§ **Work task**
Look through the data below, and copy each line that carries the word "Linux".

§ **Excerpted data**
•••••

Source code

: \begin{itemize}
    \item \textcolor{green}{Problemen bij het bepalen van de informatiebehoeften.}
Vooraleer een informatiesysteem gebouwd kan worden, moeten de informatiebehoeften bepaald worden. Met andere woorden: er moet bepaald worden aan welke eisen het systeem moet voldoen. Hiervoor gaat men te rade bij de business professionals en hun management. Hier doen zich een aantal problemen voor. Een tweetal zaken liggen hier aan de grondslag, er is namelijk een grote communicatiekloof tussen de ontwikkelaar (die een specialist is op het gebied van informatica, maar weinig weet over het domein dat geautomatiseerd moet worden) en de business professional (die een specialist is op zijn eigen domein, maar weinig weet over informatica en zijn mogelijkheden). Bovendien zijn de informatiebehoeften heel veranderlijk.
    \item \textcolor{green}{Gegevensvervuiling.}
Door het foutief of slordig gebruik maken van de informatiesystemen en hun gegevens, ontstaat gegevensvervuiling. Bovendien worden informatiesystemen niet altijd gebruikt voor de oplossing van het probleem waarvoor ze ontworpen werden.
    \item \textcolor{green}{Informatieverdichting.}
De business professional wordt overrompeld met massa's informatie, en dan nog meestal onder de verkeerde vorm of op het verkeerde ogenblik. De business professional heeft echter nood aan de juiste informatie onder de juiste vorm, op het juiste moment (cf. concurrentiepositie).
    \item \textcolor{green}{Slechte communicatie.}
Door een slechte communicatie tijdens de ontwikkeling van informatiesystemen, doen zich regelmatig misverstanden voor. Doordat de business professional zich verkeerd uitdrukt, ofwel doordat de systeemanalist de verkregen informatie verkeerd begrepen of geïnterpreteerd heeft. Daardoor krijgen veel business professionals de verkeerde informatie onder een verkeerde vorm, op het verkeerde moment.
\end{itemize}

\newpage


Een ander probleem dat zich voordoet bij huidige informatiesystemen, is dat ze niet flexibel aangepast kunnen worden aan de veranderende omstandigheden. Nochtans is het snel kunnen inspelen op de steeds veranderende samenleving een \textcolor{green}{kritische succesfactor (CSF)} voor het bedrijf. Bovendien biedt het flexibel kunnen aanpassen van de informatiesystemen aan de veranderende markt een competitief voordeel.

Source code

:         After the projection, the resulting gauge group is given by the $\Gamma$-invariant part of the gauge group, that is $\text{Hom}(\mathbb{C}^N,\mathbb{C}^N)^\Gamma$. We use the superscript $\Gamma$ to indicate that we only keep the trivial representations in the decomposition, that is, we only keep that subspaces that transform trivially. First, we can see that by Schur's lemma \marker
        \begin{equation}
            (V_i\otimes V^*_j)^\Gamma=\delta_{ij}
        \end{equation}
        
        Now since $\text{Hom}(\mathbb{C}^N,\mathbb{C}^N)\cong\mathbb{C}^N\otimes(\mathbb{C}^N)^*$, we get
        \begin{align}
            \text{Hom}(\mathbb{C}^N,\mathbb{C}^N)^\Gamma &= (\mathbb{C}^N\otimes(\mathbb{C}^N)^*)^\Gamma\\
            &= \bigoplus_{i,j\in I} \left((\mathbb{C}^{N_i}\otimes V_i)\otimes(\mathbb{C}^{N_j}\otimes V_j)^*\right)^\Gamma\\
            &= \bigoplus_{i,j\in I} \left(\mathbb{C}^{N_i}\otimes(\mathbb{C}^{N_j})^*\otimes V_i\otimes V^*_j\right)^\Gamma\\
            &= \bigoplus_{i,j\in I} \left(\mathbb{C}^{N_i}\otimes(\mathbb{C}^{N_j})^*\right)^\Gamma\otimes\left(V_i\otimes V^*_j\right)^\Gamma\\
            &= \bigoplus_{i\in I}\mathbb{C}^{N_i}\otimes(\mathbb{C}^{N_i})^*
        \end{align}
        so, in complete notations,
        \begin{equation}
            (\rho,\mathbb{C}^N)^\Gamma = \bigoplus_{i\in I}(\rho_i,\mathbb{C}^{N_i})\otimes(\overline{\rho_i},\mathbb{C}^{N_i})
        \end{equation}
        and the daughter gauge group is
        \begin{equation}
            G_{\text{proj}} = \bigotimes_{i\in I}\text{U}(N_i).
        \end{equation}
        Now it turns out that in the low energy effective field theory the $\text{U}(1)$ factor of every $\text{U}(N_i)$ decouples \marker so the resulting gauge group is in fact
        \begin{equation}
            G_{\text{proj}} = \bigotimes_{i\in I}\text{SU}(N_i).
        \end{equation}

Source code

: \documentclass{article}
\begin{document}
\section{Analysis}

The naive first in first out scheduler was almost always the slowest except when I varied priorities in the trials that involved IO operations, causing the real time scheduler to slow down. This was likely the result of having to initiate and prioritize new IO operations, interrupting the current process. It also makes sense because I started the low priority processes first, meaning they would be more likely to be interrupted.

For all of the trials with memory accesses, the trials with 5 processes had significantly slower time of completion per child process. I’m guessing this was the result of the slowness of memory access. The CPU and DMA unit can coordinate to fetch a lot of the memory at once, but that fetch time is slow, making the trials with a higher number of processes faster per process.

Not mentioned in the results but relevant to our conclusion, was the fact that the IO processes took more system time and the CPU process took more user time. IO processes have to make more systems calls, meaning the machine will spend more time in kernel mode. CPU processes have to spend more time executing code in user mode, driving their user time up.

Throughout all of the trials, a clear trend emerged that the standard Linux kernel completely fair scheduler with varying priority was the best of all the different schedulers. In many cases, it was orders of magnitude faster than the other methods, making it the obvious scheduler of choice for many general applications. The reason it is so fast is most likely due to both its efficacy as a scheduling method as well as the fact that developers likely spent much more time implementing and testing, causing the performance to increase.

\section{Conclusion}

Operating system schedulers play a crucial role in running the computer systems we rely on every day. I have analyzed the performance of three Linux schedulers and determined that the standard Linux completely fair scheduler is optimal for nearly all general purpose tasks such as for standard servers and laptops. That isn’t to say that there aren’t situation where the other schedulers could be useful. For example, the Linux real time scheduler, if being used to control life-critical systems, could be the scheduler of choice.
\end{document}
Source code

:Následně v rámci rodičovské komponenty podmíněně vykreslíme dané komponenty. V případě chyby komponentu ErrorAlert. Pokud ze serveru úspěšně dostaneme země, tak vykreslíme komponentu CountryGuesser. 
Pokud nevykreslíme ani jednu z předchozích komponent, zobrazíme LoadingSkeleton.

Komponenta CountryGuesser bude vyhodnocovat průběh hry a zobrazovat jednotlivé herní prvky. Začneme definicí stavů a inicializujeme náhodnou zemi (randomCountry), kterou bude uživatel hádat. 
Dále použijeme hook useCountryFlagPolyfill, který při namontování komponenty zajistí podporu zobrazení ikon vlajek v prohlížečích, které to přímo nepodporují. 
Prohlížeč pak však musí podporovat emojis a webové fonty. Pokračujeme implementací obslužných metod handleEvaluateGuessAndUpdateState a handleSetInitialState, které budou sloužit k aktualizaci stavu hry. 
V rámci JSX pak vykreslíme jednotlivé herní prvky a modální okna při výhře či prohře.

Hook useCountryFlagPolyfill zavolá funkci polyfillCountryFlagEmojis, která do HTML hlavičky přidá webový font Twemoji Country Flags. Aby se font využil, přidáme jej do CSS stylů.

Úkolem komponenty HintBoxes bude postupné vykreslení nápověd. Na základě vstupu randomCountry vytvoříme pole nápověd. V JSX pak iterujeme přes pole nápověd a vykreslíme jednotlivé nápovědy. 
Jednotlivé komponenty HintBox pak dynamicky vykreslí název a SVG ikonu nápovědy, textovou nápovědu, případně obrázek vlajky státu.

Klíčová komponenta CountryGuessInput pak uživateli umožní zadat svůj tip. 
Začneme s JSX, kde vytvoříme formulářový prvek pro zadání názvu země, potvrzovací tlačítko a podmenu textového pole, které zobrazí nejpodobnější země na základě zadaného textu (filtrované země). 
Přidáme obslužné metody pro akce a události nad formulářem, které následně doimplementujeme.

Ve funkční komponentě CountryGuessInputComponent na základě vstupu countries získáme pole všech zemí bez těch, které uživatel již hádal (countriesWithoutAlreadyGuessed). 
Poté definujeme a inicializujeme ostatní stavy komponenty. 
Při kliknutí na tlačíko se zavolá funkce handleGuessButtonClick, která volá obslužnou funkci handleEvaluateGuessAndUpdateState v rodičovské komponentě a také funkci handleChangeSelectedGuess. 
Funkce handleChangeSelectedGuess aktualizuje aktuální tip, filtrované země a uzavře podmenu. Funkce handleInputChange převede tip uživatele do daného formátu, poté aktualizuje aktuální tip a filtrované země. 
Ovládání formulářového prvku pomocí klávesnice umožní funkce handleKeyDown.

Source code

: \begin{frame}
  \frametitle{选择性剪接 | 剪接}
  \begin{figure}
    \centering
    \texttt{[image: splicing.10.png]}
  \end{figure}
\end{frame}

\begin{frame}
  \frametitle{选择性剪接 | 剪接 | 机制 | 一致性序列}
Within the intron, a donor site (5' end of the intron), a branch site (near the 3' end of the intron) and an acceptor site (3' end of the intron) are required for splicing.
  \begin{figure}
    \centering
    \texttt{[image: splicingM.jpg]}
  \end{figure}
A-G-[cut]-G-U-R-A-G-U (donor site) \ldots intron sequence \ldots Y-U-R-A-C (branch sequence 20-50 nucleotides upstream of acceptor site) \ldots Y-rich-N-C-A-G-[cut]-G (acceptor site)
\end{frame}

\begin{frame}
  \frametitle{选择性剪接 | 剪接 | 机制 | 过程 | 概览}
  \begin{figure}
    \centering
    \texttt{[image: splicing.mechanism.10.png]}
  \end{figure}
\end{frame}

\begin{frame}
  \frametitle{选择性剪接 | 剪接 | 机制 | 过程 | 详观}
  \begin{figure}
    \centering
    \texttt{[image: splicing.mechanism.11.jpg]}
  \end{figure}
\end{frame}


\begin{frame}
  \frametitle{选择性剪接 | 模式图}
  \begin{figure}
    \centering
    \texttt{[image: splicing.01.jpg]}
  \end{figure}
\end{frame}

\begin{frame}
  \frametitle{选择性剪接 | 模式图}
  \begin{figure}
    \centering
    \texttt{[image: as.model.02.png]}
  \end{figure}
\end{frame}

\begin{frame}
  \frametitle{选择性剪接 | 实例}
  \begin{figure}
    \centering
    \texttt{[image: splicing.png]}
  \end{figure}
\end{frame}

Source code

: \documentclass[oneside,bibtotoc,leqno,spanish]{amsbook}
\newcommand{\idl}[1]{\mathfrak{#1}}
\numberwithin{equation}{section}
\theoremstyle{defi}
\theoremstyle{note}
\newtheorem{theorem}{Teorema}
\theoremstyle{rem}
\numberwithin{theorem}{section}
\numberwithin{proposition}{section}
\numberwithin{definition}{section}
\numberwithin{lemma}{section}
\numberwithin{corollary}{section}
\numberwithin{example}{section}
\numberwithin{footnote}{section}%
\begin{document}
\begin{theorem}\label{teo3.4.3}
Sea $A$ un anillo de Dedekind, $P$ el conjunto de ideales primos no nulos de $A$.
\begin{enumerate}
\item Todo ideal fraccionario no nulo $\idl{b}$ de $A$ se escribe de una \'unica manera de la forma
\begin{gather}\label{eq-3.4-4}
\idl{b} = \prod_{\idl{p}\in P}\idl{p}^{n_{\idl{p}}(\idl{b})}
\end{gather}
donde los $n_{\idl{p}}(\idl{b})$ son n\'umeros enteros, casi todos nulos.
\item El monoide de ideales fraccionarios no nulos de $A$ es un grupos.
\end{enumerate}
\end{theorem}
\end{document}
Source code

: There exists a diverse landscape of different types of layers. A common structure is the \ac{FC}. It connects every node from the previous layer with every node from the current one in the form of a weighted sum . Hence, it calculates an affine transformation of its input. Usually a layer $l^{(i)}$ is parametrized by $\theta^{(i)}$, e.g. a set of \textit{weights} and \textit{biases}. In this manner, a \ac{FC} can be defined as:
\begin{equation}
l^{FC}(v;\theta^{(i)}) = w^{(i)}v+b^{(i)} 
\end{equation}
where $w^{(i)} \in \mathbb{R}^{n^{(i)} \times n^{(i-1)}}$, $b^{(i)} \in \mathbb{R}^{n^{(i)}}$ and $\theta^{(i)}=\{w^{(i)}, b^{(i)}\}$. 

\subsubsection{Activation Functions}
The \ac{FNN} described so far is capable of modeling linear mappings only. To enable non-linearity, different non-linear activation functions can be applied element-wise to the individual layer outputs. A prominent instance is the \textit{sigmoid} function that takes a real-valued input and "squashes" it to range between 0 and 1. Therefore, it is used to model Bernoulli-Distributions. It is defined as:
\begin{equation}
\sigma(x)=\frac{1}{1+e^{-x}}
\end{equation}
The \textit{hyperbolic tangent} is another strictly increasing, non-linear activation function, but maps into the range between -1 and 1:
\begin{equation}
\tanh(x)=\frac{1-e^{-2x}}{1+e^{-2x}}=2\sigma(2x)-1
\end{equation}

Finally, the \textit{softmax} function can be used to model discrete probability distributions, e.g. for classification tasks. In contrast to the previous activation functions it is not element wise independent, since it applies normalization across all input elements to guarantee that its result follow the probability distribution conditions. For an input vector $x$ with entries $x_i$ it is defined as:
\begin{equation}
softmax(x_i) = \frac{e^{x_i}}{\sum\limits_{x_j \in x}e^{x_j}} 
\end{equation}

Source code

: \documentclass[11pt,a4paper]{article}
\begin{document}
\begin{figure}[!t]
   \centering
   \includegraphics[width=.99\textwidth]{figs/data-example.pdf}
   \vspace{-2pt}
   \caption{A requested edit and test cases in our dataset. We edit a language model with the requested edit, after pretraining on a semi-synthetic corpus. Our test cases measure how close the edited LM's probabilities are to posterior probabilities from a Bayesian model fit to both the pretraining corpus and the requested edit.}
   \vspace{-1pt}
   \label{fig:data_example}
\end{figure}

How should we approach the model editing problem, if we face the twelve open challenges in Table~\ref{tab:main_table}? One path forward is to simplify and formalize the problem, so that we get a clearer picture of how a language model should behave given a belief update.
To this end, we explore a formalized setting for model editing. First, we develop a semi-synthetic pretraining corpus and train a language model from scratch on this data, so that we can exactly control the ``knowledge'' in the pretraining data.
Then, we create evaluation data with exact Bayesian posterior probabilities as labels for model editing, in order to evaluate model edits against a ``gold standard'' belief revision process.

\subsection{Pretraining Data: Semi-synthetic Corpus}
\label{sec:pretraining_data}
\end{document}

•••••

§ **Response to the exercise**
Throughout all of the trials, a clear trend emerged that the standard Linux kernel completely fair scheduler with varying priority was the best of all the different schedulers. In many cases, it was orders of magnitude faster than the other methods, making it the obvious scheduler of choice for many general applications. The reason it is so fast is most likely due to both its efficacy as a scheduling method as well as the fact that developers likely spent much more time implementing and testing, causing the performance to increase.
Operating system schedulers play a crucial role in running the computer systems we rely on every day. I have analyzed the performance of three Linux schedulers and determined that the standard Linux completely fair scheduler is optimal for nearly all general purpose tasks such as for standard servers and laptops. That isn’t to say that there aren’t situation where the other schedulers could be useful. For example, the Linux real time scheduler, if being used to control life-critical systems, could be the scheduler of choice.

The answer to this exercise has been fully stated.